11月28日の百物語
タバコ入れの中のお守り
香川県の民話
むかしむかし、ある山奥に、山仕事をしている人たちの小さな村がありました。
この村の吾作(ごさく)は体が小さくてガリガリにやせているのに、大変な力持ちです。
ほかの者たちが五、六人かかって運ぶ木も、吾作は一人で軽々と運んでしまいます。
そして吾作は村一番の働き者で、山仕事がない日は大きなカゴを背負って山菜(さんさい)などをとっていました。
ある日の事、今日は山仕事がないので、吾作はいつもの様に山菜をとりに行きました。
すると急に辺りが暗くなって、夜の様に真っ暗になったのです。
「なんだ?」
吾作が足を止めて空を見上げると、何と岩の様な大男が吾作の前に立っていました。
力では誰にも負けない吾作は、その大男に言いました。
「そんなところに突っ立っては、じゃまだ。どいてくれ!」
しかし吾作を見下ろす大男は、何も言わずに笑っています。
「何をしている!? じゃまだからどけと、言っとるんだ! どかねえなら、谷底へ転がしてやるぞ!」
吾作は背負っていたカゴを置いて、すもうをとるかっこうをしました。
すると大男が、ニヤリと笑って言いました。
「ほほう。ちびのくせに、わしとすもうをとるというのか。こいつはおもしろい」
大男はズシンズシンと地響きを立ててしこをふむと吾作と組み合いましたが、なんと吾作にひょいとひねられて、ゴロンと転がされてしまったのです。

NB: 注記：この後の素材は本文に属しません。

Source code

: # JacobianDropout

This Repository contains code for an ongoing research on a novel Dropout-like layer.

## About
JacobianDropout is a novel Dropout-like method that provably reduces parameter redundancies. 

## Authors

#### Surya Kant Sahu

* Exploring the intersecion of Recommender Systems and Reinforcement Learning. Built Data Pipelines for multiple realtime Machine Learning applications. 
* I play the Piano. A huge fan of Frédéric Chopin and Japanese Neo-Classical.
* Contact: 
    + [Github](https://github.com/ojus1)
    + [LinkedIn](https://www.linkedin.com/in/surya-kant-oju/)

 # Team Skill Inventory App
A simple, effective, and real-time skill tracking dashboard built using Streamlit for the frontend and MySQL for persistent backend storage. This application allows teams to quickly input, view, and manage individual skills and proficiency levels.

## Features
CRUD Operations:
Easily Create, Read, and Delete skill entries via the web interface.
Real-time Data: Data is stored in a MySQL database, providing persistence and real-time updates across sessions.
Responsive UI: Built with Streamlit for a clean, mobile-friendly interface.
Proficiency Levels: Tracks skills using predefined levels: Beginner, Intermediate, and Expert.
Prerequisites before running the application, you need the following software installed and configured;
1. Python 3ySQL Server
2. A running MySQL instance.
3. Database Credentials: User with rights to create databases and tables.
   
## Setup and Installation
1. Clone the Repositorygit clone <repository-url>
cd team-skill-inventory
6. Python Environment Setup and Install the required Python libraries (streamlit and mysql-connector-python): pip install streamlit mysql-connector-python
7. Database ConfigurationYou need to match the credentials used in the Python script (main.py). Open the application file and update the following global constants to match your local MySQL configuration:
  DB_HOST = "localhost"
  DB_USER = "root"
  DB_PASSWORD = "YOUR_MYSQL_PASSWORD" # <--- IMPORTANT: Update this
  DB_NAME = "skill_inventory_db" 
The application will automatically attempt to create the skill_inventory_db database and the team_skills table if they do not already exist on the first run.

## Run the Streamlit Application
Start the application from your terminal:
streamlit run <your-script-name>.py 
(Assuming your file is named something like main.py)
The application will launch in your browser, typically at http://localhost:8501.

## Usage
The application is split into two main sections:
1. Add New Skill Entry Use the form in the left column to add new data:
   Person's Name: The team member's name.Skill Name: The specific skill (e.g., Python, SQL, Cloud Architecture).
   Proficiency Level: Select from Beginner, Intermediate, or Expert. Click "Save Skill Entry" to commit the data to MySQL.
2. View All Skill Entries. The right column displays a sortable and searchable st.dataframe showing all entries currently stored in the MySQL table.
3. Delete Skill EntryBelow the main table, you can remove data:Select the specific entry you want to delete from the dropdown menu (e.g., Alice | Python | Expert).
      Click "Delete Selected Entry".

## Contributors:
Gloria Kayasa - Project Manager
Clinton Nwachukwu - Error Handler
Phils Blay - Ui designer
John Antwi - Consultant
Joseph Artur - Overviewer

「ふん。ずうたいがでっけえだけで、なんの力もありはせん。さあ、どいた、どいた。いつまでもせまい道にひっくり返ってねえで、どいてくれ」
すると大男はよほどくやしかったのか、もう一度吾作に勝負を挑みました。
「さっきのは、何かの間違いだ。今度はおいらが、お前をひねってくれるわ」
しかし大男はまた、吾作に転がされてしまいました。
「なんと。こんなはずでは・・・」
その時、大男の目玉がギロリと光りました。
「そうか、わかった! お前の腰にぶらさげたタバコ入れが気になって、さっきから力が入らねえんだ。今度は、それを外して勝負をしろ」
「ああ、いいだろう。何度やっても同じ事だ」
吾作は腰からタバコ入れを外すと、道のわきに投げました。
次の日の朝、山仕事に出かけた村人たちは、どこから転がってきたのか、山奥の道をふさいだ大岩の下じきになって押しつぶされている吾作を見つけました。
吾作が道のわきに投げ出したタバコ入れの中を見ると、たくさんのお守りが入っていました。
実は吾作、今までお守りの力で力持ちだったのです。
しかしお守りを手放したばかりに、吾作は死んでしまったのです。